### EXERCISE
Every record below should be repeated exactly. Omit the pictures.

Collected data
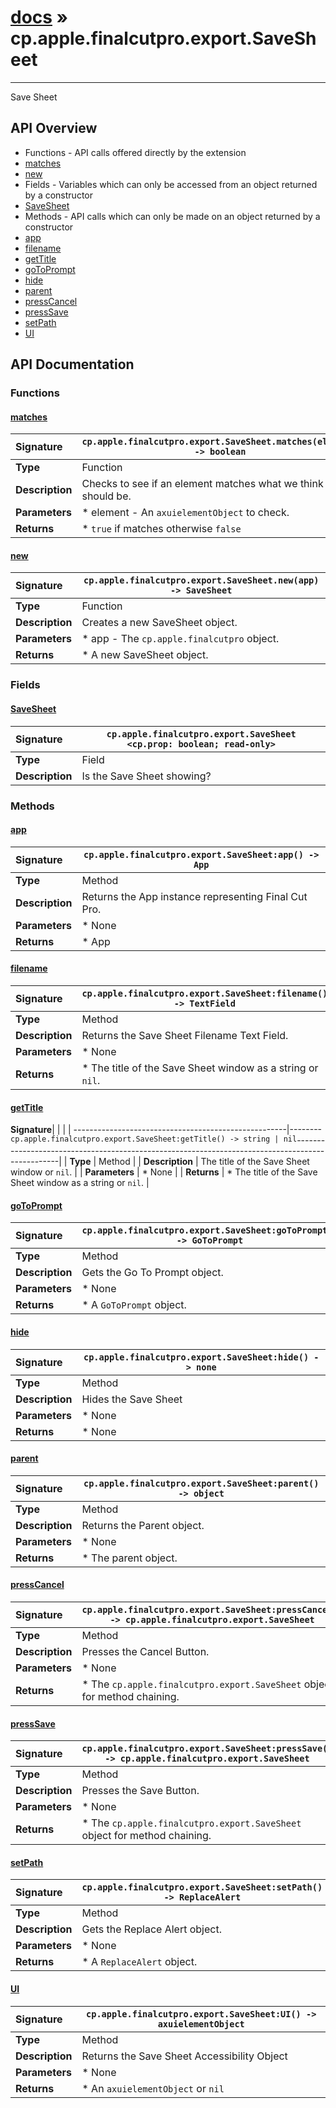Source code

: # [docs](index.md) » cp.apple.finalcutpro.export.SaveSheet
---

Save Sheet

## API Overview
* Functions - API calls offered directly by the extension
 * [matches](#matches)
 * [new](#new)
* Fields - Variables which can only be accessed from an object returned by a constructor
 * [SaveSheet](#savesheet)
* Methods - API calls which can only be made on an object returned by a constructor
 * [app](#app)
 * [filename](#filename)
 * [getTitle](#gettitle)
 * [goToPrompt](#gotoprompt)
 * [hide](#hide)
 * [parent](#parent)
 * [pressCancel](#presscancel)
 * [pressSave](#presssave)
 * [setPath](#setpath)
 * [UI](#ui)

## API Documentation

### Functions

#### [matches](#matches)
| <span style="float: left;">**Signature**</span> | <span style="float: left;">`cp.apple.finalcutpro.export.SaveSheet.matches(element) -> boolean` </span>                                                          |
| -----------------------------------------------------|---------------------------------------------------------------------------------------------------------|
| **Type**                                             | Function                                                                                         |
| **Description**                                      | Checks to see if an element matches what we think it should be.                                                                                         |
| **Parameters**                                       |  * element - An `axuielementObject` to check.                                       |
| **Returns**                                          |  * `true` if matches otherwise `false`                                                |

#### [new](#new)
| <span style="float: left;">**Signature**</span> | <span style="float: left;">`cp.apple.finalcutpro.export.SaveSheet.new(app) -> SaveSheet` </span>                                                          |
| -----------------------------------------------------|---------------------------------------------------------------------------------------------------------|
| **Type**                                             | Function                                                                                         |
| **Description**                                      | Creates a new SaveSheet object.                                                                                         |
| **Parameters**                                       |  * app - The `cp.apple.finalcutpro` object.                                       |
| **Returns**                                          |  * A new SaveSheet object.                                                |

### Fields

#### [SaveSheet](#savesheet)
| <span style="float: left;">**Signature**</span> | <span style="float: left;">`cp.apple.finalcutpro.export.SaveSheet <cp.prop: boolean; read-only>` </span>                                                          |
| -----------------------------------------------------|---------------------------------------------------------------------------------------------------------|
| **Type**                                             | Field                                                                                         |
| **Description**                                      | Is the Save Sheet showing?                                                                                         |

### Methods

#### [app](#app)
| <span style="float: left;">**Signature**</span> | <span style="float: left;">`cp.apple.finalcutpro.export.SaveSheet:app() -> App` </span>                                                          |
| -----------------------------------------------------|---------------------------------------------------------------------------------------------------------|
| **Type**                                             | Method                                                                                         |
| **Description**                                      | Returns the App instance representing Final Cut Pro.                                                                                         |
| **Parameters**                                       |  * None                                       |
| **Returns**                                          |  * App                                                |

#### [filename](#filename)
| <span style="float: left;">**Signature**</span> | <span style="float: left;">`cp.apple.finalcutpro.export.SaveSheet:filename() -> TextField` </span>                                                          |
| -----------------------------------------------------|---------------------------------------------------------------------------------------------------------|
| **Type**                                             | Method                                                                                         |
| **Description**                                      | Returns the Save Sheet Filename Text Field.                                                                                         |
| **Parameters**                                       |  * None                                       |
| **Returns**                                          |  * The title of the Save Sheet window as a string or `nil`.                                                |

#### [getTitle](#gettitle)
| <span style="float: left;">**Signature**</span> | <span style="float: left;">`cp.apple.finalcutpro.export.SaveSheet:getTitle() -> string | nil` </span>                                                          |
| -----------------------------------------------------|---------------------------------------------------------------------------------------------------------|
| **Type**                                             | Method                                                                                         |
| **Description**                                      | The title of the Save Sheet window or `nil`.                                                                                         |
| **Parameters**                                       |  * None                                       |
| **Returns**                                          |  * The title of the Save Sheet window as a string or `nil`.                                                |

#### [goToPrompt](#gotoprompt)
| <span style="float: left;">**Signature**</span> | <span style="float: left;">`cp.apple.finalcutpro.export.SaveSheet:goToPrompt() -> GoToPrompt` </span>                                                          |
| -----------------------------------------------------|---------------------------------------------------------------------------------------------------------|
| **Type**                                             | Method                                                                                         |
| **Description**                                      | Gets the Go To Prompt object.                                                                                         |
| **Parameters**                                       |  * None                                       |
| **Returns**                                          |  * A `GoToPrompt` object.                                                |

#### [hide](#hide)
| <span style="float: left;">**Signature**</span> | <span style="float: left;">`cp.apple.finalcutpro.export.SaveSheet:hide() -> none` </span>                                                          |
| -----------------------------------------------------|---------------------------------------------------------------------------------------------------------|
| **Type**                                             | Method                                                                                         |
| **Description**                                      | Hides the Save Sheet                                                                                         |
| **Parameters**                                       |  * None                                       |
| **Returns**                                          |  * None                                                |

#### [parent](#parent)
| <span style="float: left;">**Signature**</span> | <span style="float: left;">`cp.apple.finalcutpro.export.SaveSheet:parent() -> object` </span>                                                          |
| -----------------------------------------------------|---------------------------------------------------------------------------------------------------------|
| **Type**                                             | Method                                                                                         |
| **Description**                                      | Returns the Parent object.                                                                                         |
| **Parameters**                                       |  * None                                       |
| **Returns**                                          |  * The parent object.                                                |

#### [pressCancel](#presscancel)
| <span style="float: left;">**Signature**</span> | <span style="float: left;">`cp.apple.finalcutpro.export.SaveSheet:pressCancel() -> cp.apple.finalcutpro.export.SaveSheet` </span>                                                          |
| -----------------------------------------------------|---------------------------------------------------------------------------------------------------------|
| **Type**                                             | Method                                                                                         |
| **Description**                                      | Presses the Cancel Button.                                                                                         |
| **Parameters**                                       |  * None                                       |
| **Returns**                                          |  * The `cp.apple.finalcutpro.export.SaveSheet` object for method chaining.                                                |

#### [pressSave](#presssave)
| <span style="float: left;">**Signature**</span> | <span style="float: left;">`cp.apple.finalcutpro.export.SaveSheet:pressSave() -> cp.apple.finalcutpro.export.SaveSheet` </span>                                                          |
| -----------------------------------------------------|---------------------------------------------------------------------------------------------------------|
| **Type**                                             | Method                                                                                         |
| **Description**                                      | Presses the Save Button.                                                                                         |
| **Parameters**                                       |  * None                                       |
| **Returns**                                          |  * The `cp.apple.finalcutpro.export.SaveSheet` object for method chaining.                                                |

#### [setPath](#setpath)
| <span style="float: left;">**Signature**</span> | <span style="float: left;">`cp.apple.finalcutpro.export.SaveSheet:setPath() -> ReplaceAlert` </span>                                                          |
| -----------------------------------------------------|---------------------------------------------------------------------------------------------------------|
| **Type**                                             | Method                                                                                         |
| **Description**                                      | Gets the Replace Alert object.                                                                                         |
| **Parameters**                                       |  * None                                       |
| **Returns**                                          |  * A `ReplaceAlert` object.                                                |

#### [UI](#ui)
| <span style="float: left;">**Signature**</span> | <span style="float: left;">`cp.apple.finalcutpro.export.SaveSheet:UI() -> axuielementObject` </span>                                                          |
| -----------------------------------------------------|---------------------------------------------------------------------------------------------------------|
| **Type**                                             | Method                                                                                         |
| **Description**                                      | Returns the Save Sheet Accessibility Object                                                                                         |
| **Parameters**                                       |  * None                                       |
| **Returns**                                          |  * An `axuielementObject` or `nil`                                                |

### ANSWER BOX
Source code

: # [docs](index.md) » cp.apple.finalcutpro.export.SaveSheet
---

Save Sheet

## API Overview
* Functions - API calls offered directly by the extension
 * [matches](#matches)
 * [new](#new)
* Fields - Variables which can only be accessed from an object returned by a constructor
 * [SaveSheet](#savesheet)
* Methods - API calls which can only be made on an object returned by a constructor
 * [app](#app)
 * [filename](#filename)
 * [getTitle](#gettitle)
 * [goToPrompt](#gotoprompt)
 * [hide](#hide)
 * [parent](#parent)
 * [pressCancel](#presscancel)
 * [pressSave](#presssave)
 * [setPath](#setpath)
 * [UI](#ui)

## API Documentation

### Functions

#### [matches](#matches)
| <span style="float: left;">**Signature**</span> | <span style="float: left;">`cp.apple.finalcutpro.export.SaveSheet.matches(element) -> boolean` </span>                                                          |
| -----------------------------------------------------|---------------------------------------------------------------------------------------------------------|
| **Type**                                             | Function                                                                                         |
| **Description**                                      | Checks to see if an element matches what we think it should be.                                                                                         |
| **Parameters**                                       |  * element - An `axuielementObject` to check.                                       |
| **Returns**                                          |  * `true` if matches otherwise `false`                                                |

#### [new](#new)
| <span style="float: left;">**Signature**</span> | <span style="float: left;">`cp.apple.finalcutpro.export.SaveSheet.new(app) -> SaveSheet` </span>                                                          |
| -----------------------------------------------------|---------------------------------------------------------------------------------------------------------|
| **Type**                                             | Function                                                                                         |
| **Description**                                      | Creates a new SaveSheet object.                                                                                         |
| **Parameters**                                       |  * app - The `cp.apple.finalcutpro` object.                                       |
| **Returns**                                          |  * A new SaveSheet object.                                                |

### Fields

#### [SaveSheet](#savesheet)
| <span style="float: left;">**Signature**</span> | <span style="float: left;">`cp.apple.finalcutpro.export.SaveSheet <cp.prop: boolean; read-only>` </span>                                                          |
| -----------------------------------------------------|---------------------------------------------------------------------------------------------------------|
| **Type**                                             | Field                                                                                         |
| **Description**                                      | Is the Save Sheet showing?                                                                                         |

### Methods

#### [app](#app)
| <span style="float: left;">**Signature**</span> | <span style="float: left;">`cp.apple.finalcutpro.export.SaveSheet:app() -> App` </span>                                                          |
| -----------------------------------------------------|---------------------------------------------------------------------------------------------------------|
| **Type**                                             | Method                                                                                         |
| **Description**                                      | Returns the App instance representing Final Cut Pro.                                                                                         |
| **Parameters**                                       |  * None                                       |
| **Returns**                                          |  * App                                                |

#### [filename](#filename)
| <span style="float: left;">**Signature**</span> | <span style="float: left;">`cp.apple.finalcutpro.export.SaveSheet:filename() -> TextField` </span>                                                          |
| -----------------------------------------------------|---------------------------------------------------------------------------------------------------------|
| **Type**                                             | Method                                                                                         |
| **Description**                                      | Returns the Save Sheet Filename Text Field.                                                                                         |
| **Parameters**                                       |  * None                                       |
| **Returns**                                          |  * The title of the Save Sheet window as a string or `nil`.                                                |

#### [getTitle](#gettitle)
| <span style="float: left;">**Signature**</span> | <span style="float: left;">`cp.apple.finalcutpro.export.SaveSheet:getTitle() -> string | nil` </span>                                                          |
| -----------------------------------------------------|---------------------------------------------------------------------------------------------------------|
| **Type**                                             | Method                                                                                         |
| **Description**                                      | The title of the Save Sheet window or `nil`.                                                                                         |
| **Parameters**                                       |  * None                                       |
| **Returns**                                          |  * The title of the Save Sheet window as a string or `nil`.                                                |

#### [goToPrompt](#gotoprompt)
| <span style="float: left;">**Signature**</span> | <span style="float: left;">`cp.apple.finalcutpro.export.SaveSheet:goToPrompt() -> GoToPrompt` </span>                                                          |
| -----------------------------------------------------|---------------------------------------------------------------------------------------------------------|
| **Type**                                             | Method                                                                                         |
| **Description**                                      | Gets the Go To Prompt object.                                                                                         |
| **Parameters**                                       |  * None                                       |
| **Returns**                                          |  * A `GoToPrompt` object.                                                |

#### [hide](#hide)
| <span style="float: left;">**Signature**</span> | <span style="float: left;">`cp.apple.finalcutpro.export.SaveSheet:hide() -> none` </span>                                                          |
| -----------------------------------------------------|---------------------------------------------------------------------------------------------------------|
| **Type**                                             | Method                                                                                         |
| **Description**                                      | Hides the Save Sheet                                                                                         |
| **Parameters**                                       |  * None                                       |
| **Returns**                                          |  * None                                                |

#### [parent](#parent)
| <span style="float: left;">**Signature**</span> | <span style="float: left;">`cp.apple.finalcutpro.export.SaveSheet:parent() -> object` </span>                                                          |
| -----------------------------------------------------|---------------------------------------------------------------------------------------------------------|
| **Type**                                             | Method                                                                                         |
| **Description**                                      | Returns the Parent object.                                                                                         |
| **Parameters**                                       |  * None                                       |
| **Returns**                                          |  * The parent object.                                                |

#### [pressCancel](#presscancel)
| <span style="float: left;">**Signature**</span> | <span style="float: left;">`cp.apple.finalcutpro.export.SaveSheet:pressCancel() -> cp.apple.finalcutpro.export.SaveSheet` </span>                                                          |
| -----------------------------------------------------|---------------------------------------------------------------------------------------------------------|
| **Type**                                             | Method                                                                                         |
| **Description**                                      | Presses the Cancel Button.                                                                                         |
| **Parameters**                                       |  * None                                       |
| **Returns**                                          |  * The `cp.apple.finalcutpro.export.SaveSheet` object for method chaining.                                                |

#### [pressSave](#presssave)
| <span style="float: left;">**Signature**</span> | <span style="float: left;">`cp.apple.finalcutpro.export.SaveSheet:pressSave() -> cp.apple.finalcutpro.export.SaveSheet` </span>                                                          |
| -----------------------------------------------------|---------------------------------------------------------------------------------------------------------|
| **Type**                                             | Method                                                                                         |
| **Description**                                      | Presses the Save Button.                                                                                         |
| **Parameters**                                       |  * None                                       |
| **Returns**                                          |  * The `cp.apple.finalcutpro.export.SaveSheet` object for method chaining.                                                |

#### [setPath](#setpath)
| <span style="float: left;">**Signature**</span> | <span style="float: left;">`cp.apple.finalcutpro.export.SaveSheet:setPath() -> ReplaceAlert` </span>                                                          |
| -----------------------------------------------------|---------------------------------------------------------------------------------------------------------|
| **Type**                                             | Method                                                                                         |
| **Description**                                      | Gets the Replace Alert object.                                                                                         |
| **Parameters**                                       |  * None                                       |
| **Returns**                                          |  * A `ReplaceAlert` object.                                                |

#### [UI](#ui)
| <span style="float: left;">**Signature**</span> | <span style="float: left;">`cp.apple.finalcutpro.export.SaveSheet:UI() -> axuielementObject` </span>                                                          |
| -----------------------------------------------------|---------------------------------------------------------------------------------------------------------|
| **Type**                                             | Method                                                                                         |
| **Description**                                      | Returns the Save Sheet Accessibility Object                                                                                         |
| **Parameters**                                       |  * None                                       |
| **Returns**                                          |  * An `axuielementObject` or `nil`                                                |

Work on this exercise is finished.